• **Recorded data**

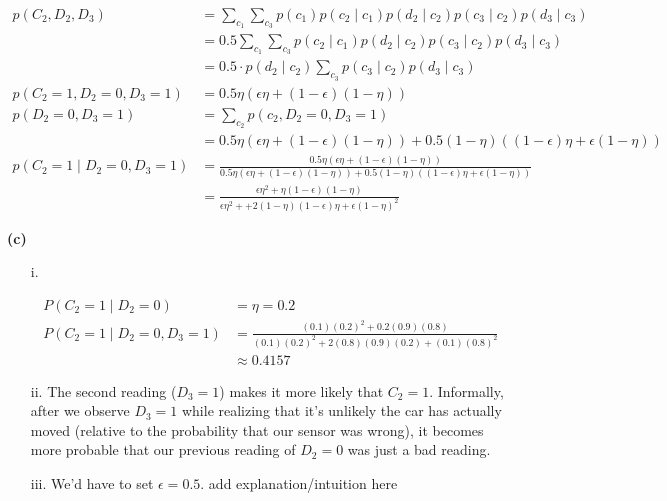 \documentclass[11pt]{article}
\begin{document}
\begin{align}
	p(C_2, D_2, D_3) 
		&= \sum_{c_1} \sum_{c_3} p(c_1) p(c_2 \mid c_1) p(d_2 \mid c_2) p(c_3 \mid c_2) p(d_3 \mid c_3) \\
		&= 0.5 \sum_{c_1} \sum_{c_3} p(c_2 \mid c_1)  p(d_2 \mid c_2) p(c_3 \mid c_2) p(d_3 \mid c_3) \\
		&= 0.5 \cdot p(d_2 \mid c_2)  \sum_{c_3}  p(c_3 \mid c_2) p(d_3 \mid c_3) \\
	p(C_2=1, D_2=0, D_3=1)
		&= 0.5 \eta \left(
			\epsilon \eta + (1 - \epsilon) (1 - \eta)
		\right) \\
	p(D_2=0, D_3=1)
		&= \sum_{c_2} p(c_2, D_2=0, D_3=1) \\
		&= 0.5 \eta \left(
		\epsilon \eta + (1 - \epsilon) (1 - \eta)
		\right) + 0.5 (1 - \eta) \left(
			(1 - \epsilon) \eta + \epsilon (1 - \eta)
		\right)\\
	p(C_2=1 \mid D_2=0, D_3=1)
		&= \frac{0.5 \eta \left(
			\epsilon \eta + (1 - \epsilon) (1 - \eta)
			\right)}{0.5 \eta \left(
		\epsilon \eta + (1 - \epsilon) (1 - \eta)
	\right) + 0.5 (1 - \eta) \left(
(1 - \epsilon) \eta + \epsilon (1 - \eta)
\right)} \\
		&= \frac{\epsilon \eta^2 + \eta (1  - \epsilon) (1 - \eta)
		}{
			\epsilon \eta^2 +
			+2 (1-\eta)(1- \epsilon) \eta + \epsilon(1 - \eta)^2 
		}
\end{align}


\clearpage
\textbf{(c)}

\begin{itemize}
	\item[i.] 
	
	\begin{align}
		P(C_2=1 \mid D_2=0)
			&= \eta = 0.2 \\
		P(C_2 = 1 \mid D_2=0, D_3=1)
			&= \frac{
					(0.1) (0.2)^2 + 0.2 (0.9)(0.8)
			}{
			(0.1) (0.2)^2 + 2 (0.8)(0.9)(0.2) + (0.1)(0.8)^2
		}\\
	&\approx 0.4157
	\end{align}
	
	\item[ii.] The second reading ($D_3=1$) makes it more likely that $C_2=1$. Informally, after we observe $D_3=1$ while realizing that it's unlikely the car has actually moved (relative to the probability that our sensor was wrong), it becomes more probable that our previous reading of $D_2=0$ was just a bad reading. 
	
	
	\item[iii.] We'd have to set $\epsilon = 0.5$.  add explanation/intuition here
\end{itemize}
\end{document}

• **Problem statement**
Check each line of the records above for the word "left" and report how many lines have it, as a number only.

• **Answer space**
6